そこで沙織の男性遍歴に関しての話題は終了し、それからは仕事に関する話や世間話をしながら職場へと向かった二人だったが、社屋ビル近くの最寄り駅に降り立ち、地上に出て歩き出してすぐ、背後から近寄って来た人物に声をかけられた。
「おはよう、沙織。今日も清々しい朝だよね?」
「あ、おはよう、由良」
「と、爽やかに挨拶するとでも思ってんの? どうしてあんたが、松原課長と一緒に通勤してんのよっ!?」
声のした方を振り返るなり、肩を掴まれて憤怒の形相で由良に恫喝された沙織だったが、その問いに平然と答えた。

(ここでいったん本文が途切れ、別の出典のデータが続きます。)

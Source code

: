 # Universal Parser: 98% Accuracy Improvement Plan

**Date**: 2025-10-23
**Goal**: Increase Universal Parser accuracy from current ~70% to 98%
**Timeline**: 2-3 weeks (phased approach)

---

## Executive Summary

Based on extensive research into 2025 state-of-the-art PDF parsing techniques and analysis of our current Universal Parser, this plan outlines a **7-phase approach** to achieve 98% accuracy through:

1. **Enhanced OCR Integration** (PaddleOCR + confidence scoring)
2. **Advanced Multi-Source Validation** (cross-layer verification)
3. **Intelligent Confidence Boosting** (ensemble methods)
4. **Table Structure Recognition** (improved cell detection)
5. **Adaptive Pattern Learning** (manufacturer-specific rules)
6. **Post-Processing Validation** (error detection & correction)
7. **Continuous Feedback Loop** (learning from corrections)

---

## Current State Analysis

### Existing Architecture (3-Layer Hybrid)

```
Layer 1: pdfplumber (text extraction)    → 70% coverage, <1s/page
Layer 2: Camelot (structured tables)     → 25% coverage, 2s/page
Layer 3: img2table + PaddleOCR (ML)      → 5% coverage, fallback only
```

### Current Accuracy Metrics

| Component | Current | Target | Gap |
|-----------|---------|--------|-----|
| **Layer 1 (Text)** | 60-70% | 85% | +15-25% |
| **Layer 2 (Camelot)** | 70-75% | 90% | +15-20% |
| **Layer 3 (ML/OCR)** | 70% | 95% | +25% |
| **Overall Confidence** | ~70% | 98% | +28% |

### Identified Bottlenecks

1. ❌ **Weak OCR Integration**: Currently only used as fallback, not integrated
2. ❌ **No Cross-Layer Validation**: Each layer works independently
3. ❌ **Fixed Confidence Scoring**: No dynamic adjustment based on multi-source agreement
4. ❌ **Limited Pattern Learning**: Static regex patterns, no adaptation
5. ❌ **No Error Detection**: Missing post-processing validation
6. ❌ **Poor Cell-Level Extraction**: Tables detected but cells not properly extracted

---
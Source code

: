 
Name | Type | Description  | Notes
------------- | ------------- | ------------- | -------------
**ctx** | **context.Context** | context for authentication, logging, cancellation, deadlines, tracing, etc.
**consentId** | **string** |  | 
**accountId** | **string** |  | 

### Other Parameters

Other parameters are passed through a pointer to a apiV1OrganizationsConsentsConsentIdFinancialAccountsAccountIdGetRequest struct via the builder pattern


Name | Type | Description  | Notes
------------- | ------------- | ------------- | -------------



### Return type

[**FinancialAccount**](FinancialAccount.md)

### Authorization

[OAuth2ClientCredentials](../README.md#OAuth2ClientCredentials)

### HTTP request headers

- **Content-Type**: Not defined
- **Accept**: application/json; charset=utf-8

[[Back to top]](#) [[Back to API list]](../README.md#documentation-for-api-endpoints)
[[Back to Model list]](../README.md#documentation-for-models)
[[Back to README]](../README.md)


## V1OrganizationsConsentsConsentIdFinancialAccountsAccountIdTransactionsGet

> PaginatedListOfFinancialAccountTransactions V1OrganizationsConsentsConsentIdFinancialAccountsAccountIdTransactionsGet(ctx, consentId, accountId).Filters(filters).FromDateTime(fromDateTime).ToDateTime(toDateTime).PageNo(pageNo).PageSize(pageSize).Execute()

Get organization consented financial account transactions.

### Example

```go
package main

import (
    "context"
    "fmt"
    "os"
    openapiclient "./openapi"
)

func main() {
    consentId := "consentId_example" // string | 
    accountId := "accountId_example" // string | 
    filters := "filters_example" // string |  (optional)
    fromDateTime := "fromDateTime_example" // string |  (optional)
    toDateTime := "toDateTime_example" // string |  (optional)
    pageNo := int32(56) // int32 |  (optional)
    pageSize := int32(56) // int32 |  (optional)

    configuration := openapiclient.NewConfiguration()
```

「一昨日から以前の男にストーカーされて、そいつを回避する為に、昨日から課長の家に居候しているから」
「はぁ!? ストーカーに同居って、何よそれ!!」
さすがに驚いた由良を促して再び歩き出した沙織は、彼女に二日前からの一部始終を語って聞かせた。その間、友之は彼女達のすぐ背後を歩きながら周囲に目を配っていたが、さすがに昨日の今日で連続で押しかける気は無かったのか、はたまた友之が付き添っている為に警戒しているのか、翔の姿は認められなかった。
「あんたって……。一見隙が無さそうに見えて、意外にボカスカ抜けてるのね……。本当に大丈夫なの?」
一通り聞き終えた由良が心配そうに尋ねると、沙織がチラッと背後に目を向けながら彼女を落ち着かせる様に言い聞かせる。

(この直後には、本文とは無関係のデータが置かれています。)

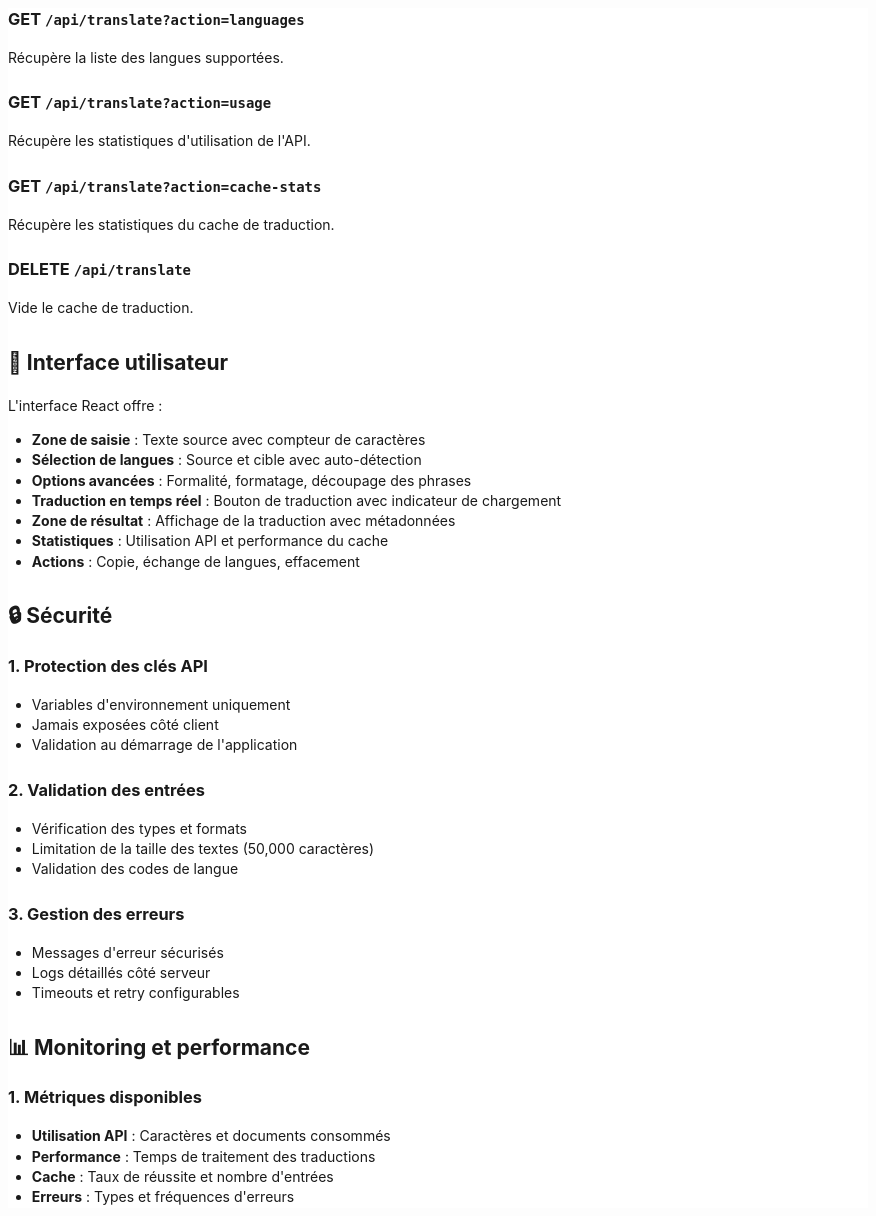 ### GET `/api/translate?action=languages`
Récupère la liste des langues supportées.

### GET `/api/translate?action=usage`
Récupère les statistiques d'utilisation de l'API.

### GET `/api/translate?action=cache-stats`
Récupère les statistiques du cache de traduction.

### DELETE `/api/translate`
Vide le cache de traduction.

## 🎨 Interface utilisateur

L'interface React offre :

- **Zone de saisie** : Texte source avec compteur de caractères
- **Sélection de langues** : Source et cible avec auto-détection
- **Options avancées** : Formalité, formatage, découpage des phrases
- **Traduction en temps réel** : Bouton de traduction avec indicateur de chargement
- **Zone de résultat** : Affichage de la traduction avec métadonnées
- **Statistiques** : Utilisation API et performance du cache
- **Actions** : Copie, échange de langues, effacement

## 🔒 Sécurité

### 1. Protection des clés API
- Variables d'environnement uniquement
- Jamais exposées côté client
- Validation au démarrage de l'application

### 2. Validation des entrées
- Vérification des types et formats
- Limitation de la taille des textes (50,000 caractères)
- Validation des codes de langue

### 3. Gestion des erreurs
- Messages d'erreur sécurisés
- Logs détaillés côté serveur
- Timeouts et retry configurables

## 📊 Monitoring et performance

### 1. Métriques disponibles
- **Utilisation API** : Caractères et documents consommés
- **Performance** : Temps de traitement des traductions
- **Cache** : Taux de réussite et nombre d'entrées
- **Erreurs** : Types et fréquences d'erreurs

「近いうちに何とかなる筈だから。取り敢えず課長が、手を打ってくれているし」
「そうか、それなら大丈夫だとは思うけど……。でも、油断しちゃ駄目だからね! あんた営業だから外に出る機会も多いんだし、必ず誰かと一緒にいなきゃ駄目よ?」
「分かったから、そう興奮しないで」
沙織は血相を変えて訴える友人を閉口しながら宥めたが、由良はどんどん話を進めた。
「よし、業務開始前に《愛でる会》のLINEに書き込もう。松原課長、そんなろくでなし野郎、会社の付近で見かけた瞬間に通報してやりますので、顔写真とかありませんか?」
真剣な顔付きでそう申し出た由良に、沙織は本気で呆れたが、友之は冷静に返した。
「ちょっと由良、即通報だなんて大袈裟な」
「画像はあるから、君のアドレスを教えてくれるかな? 後からデータを送る」
「ですから課長も」
「アドレス……」
「どうかしたのか?」
しかし自分の申し出を聞いた由良が、瞬きをして固まったのを見て、友之は不思議そうに問い返した。すると彼女が握った拳を震わせつつ、無念極まりない声で言い出す。
「松原課長のメルアド……。正直、それは喉から手が出るほど知りたいですが、知ったら最後、他の人間に拡散させずにいられる自信がありません! ですので課長からのメールを直に受信するのは、涙を飲んで諦めます! 意志薄弱な人間で、大変申し訳ございません!!」
「……そうか」
涙目でそう訴えてきた、ある意味変人に見える由良に、(やっぱり関本の交友関係は一味違う)と友之が妙に納得していると、彼女は勢い良く沙織に向き直り、語気強く迫った。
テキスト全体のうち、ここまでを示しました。